_Data entries_
--------------------------------------------------
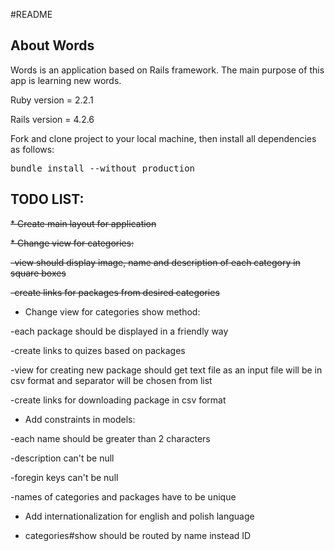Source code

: #README
## About Words
Words is an application based on Rails framework. The main purpose of this app is learning new words.


Ruby version = 2.2.1

Rails version = 4.2.6

Fork and clone project to your local machine, then install all dependencies as follows:

<tt>bundle install --without production</tt>


## TODO LIST:

~~* Create main layout for application~~

~~* Change view for categories:~~

~~-view should display image, name and description of each category in square boxes~~
  
~~-create links for packages from desired categories~~
  
* Change view for categories show method:

-each package should be displayed in a friendly way

-create links to quizes based on packages

-view for creating new package should get text file as an input file will be in csv format and separator will be chosen from list

-create links for downloading package in csv format

* Add constraints in models:

-each name should be greater than 2 characters

-description can't be null

-foregin keys can't be null

-names of categories and packages have to be unique
 
* Add internationalization for english and polish language

* categories#show should be routed by name instead ID
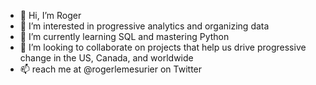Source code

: - 👋   Hi, I’m Roger
- 👀   I’m interested in progressive analytics and organizing data
- 🌱   I’m currently learning SQL and mastering Python
- 💞️   I’m looking to collaborate on projects that help us drive progressive change in the US, Canada, and worldwide
- 📫   reach me at @rogerlemesurier on Twitter

<!---
hello!
--->
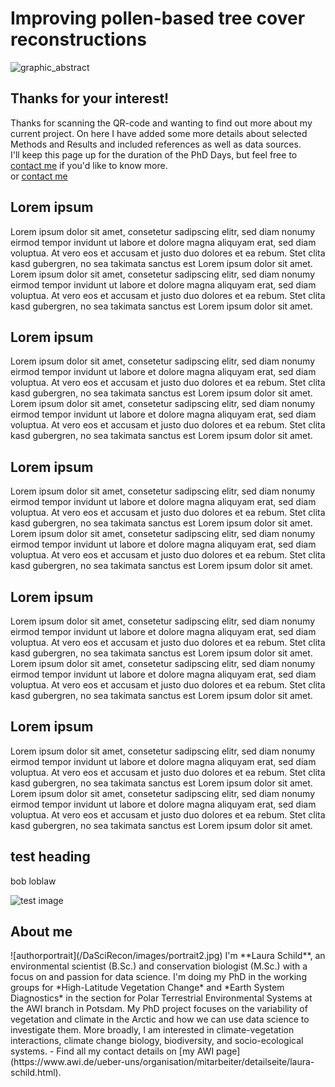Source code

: # Improving pollen-based tree cover reconstructions  
![graphic_abstract](/DaSciRecon/images/schema.png)


## Thanks for your interest!

Thanks for scanning the QR-code and wanting to find out more about my current project. On here I have added some more details about selected Methods and Results and included references as well as data sources.  
I'll keep this page up for the duration of the PhD Days, but feel free to [contact me](https://lauraschild.github.io/DaSciRecon/#about-me) if you'd like to know more.  
or [contact me](#test-heading)
  
## Lorem ipsum

 Lorem ipsum dolor sit amet, consetetur sadipscing elitr, sed diam nonumy eirmod tempor invidunt ut labore et dolore magna aliquyam erat, sed diam voluptua. At vero eos et accusam et justo duo dolores et ea rebum. Stet clita kasd gubergren, no sea takimata sanctus est Lorem ipsum dolor sit amet. Lorem ipsum dolor sit amet, consetetur sadipscing elitr, sed diam nonumy eirmod tempor invidunt ut labore et dolore magna aliquyam erat, sed diam voluptua. At vero eos et accusam et justo duo dolores et ea rebum. Stet clita kasd gubergren, no sea takimata sanctus est Lorem ipsum dolor sit amet.  
 
## Lorem ipsum

 Lorem ipsum dolor sit amet, consetetur sadipscing elitr, sed diam nonumy eirmod tempor invidunt ut labore et dolore magna aliquyam erat, sed diam voluptua. At vero eos et accusam et justo duo dolores et ea rebum. Stet clita kasd gubergren, no sea takimata sanctus est Lorem ipsum dolor sit amet. Lorem ipsum dolor sit amet, consetetur sadipscing elitr, sed diam nonumy eirmod tempor invidunt ut labore et dolore magna aliquyam erat, sed diam voluptua. At vero eos et accusam et justo duo dolores et ea rebum. Stet clita kasd gubergren, no sea takimata sanctus est Lorem ipsum dolor sit amet.  
 
## Lorem ipsum

 Lorem ipsum dolor sit amet, consetetur sadipscing elitr, sed diam nonumy eirmod tempor invidunt ut labore et dolore magna aliquyam erat, sed diam voluptua. At vero eos et accusam et justo duo dolores et ea rebum. Stet clita kasd gubergren, no sea takimata sanctus est Lorem ipsum dolor sit amet. Lorem ipsum dolor sit amet, consetetur sadipscing elitr, sed diam nonumy eirmod tempor invidunt ut labore et dolore magna aliquyam erat, sed diam voluptua. At vero eos et accusam et justo duo dolores et ea rebum. Stet clita kasd gubergren, no sea takimata sanctus est Lorem ipsum dolor sit amet.  

## Lorem ipsum

 Lorem ipsum dolor sit amet, consetetur sadipscing elitr, sed diam nonumy eirmod tempor invidunt ut labore et dolore magna aliquyam erat, sed diam voluptua. At vero eos et accusam et justo duo dolores et ea rebum. Stet clita kasd gubergren, no sea takimata sanctus est Lorem ipsum dolor sit amet. Lorem ipsum dolor sit amet, consetetur sadipscing elitr, sed diam nonumy eirmod tempor invidunt ut labore et dolore magna aliquyam erat, sed diam voluptua. At vero eos et accusam et justo duo dolores et ea rebum. Stet clita kasd gubergren, no sea takimata sanctus est Lorem ipsum dolor sit amet.  
 
 ## Lorem ipsum
 
 Lorem ipsum dolor sit amet, consetetur sadipscing elitr, sed diam nonumy eirmod tempor invidunt ut labore et dolore magna aliquyam erat, sed diam voluptua. At vero eos et accusam et justo duo dolores et ea rebum. Stet clita kasd gubergren, no sea takimata sanctus est Lorem ipsum dolor sit amet. Lorem ipsum dolor sit amet, consetetur sadipscing elitr, sed diam nonumy eirmod tempor invidunt ut labore et dolore magna aliquyam erat, sed diam voluptua. At vero eos et accusam et justo duo dolores et ea rebum. Stet clita kasd gubergren, no sea takimata sanctus est Lorem ipsum dolor sit amet.  
 
## test heading  
bob loblaw
 
 
![test image](/DaSciRecon/images/test.png)

<h2 id="about-me">About me</h2>
![authorportrait](/DaSciRecon/images/portrait2.jpg)  
I'm **Laura Schild**, an environmental scientist (B.Sc.) and conservation biologist (M.Sc.) with a focus on and passion for data science.  
I'm doing my PhD in the working groups for *High-Latitude Vegetation Change* and *Earth System Diagnostics* in the section for Polar Terrestrial Environmental Systems at the AWI branch in Potsdam. My PhD project focuses on the variability of vegetation and climate in the Arctic and how we can use data science to investigate them. More broadly, I am interested in climate-vegetation interactions, climate change biology, biodiversity, and socio-ecological systems.  
- Find all my contact details on [my AWI page](https://www.awi.de/ueber-uns/organisation/mitarbeiter/detailseite/laura-schild.html).




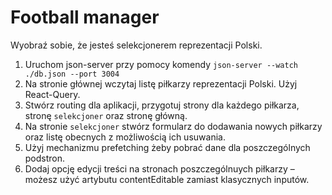# Football manager

Wyobraź sobie, że jesteś selekcjonerem reprezentacji Polski.

1. Uruchom json-server przy pomocy komendy `json-server --watch ./db.json --port 3004`
2. Na stronie głównej wczytaj listę piłkarzy reprezentacji Polski. Użyj React-Query.
3. Stwórz routing dla aplikacji, przygotuj strony dla każdego piłkarza, stronę `selekcjoner` oraz stronę główną. 
4. Na stronie `selekcjoner` stwórz formularz do dodawania nowych piłkarzy oraz listę obecnych z możliwością ich usuwania.
5. Użyj mechanizmu prefetching żeby pobrać dane dla poszczególnych podstron.
6. Dodaj opcję edycji treści na stronach poszczególnuych piłkarzy – możesz użyć artybutu contentEditable zamiast klasycznych inputów.

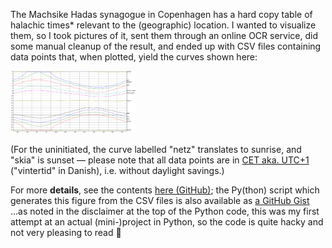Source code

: <!--"motivation":" -->
The Machsike Hadas synagogue in Copenhagen has a hard copy table of halachic times* relevant to the (geographic) location.
I wanted to visualize them, so I took pictures of it, sent them through an online OCR service, did some manual cleanup of the result, and ended up with CSV files containing data points that, when plotted, yield the curves shown here:

[<img src="./zmanim/zmanim_machsikeHadasCopenhagen.png" height="100">](./zmanim/zmanim_machsikeHadasCopenhagen.png")

(For the uninitiated, the curve labelled "netz" translates to sunrise, and "skia" is sunset — please note that all data points are in [CET aka. UTC+1](https://www.timeanddate.com/time/zones/cet) ("vintertid" in Danish), i.e. without daylight savings.)

For more **details**, see the contents [here (GitHub)](https://github.com/tuejoshua/tuejoshua.github.io/tree/main/zmanim); 
the Py(thon) script which generates this figure from the CSV files is also available as [a GitHub Gist](https://gist.github.com/tuejoshua/a450b4492218327cb46c471e9191adfd)  
...as noted in the disclaimer at the top of the Python code, this was my first attempt at an actual (mini-)project in Python, so the code is quite hacky and not very pleasing to read 🫣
--------------------------------------------------
For the word "Words", please say how many lines in the entries hold it, with only the number as the reply.

2